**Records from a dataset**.
━━━

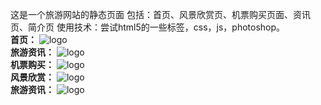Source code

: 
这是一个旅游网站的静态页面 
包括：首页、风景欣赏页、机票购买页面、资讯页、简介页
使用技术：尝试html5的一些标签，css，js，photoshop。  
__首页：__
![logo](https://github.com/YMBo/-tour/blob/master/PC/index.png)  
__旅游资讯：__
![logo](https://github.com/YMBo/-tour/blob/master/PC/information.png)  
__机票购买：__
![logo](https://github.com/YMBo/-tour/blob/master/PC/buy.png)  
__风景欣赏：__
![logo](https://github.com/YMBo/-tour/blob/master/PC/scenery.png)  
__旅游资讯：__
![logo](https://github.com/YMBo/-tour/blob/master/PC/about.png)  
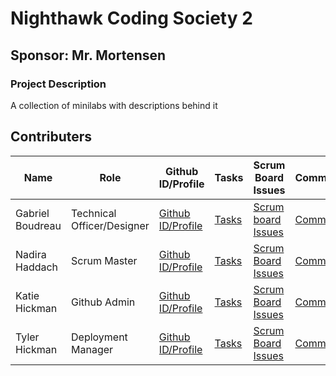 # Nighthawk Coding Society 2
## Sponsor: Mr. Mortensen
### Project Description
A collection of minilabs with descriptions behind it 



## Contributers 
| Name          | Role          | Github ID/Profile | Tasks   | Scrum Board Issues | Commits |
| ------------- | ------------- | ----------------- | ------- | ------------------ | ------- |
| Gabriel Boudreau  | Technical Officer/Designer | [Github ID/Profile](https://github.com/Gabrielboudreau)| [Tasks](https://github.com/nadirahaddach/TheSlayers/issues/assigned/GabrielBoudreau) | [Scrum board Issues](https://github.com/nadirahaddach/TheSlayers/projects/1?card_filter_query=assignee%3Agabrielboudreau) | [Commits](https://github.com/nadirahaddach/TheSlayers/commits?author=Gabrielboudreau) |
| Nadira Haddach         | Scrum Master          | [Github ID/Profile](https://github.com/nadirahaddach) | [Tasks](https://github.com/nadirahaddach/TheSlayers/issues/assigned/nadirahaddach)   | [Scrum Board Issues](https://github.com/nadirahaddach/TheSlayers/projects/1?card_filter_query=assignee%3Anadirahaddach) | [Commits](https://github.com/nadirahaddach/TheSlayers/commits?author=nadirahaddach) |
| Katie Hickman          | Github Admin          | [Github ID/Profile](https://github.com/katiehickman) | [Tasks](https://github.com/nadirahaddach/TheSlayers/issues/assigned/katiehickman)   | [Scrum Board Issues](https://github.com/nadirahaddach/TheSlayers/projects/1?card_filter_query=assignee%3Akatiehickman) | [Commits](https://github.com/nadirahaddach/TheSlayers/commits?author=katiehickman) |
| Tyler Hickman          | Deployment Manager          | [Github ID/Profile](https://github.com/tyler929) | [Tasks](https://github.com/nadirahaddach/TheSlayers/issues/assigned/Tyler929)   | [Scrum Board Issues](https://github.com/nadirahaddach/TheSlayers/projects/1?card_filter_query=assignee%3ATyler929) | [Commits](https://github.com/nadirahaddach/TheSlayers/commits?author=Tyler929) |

━━━

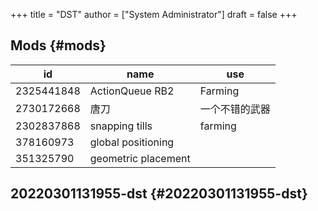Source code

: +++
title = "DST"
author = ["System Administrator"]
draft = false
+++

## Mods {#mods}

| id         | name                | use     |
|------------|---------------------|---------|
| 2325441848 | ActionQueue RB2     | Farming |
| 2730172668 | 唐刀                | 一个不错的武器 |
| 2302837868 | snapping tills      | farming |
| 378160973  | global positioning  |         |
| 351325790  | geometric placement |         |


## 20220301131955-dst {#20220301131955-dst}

━━━

**Exercise objective**. Which lines in the records above contain the word "logo"? Return each of them.

**Solution to this exercise**.
![logo](https://github.com/YMBo/-tour/blob/master/PC/index.png)  
![logo](https://github.com/YMBo/-tour/blob/master/PC/information.png)  
![logo](https://github.com/YMBo/-tour/blob/master/PC/buy.png)  
![logo](https://github.com/YMBo/-tour/blob/master/PC/scenery.png)  
![logo](https://github.com/YMBo/-tour/blob/master/PC/about.png)  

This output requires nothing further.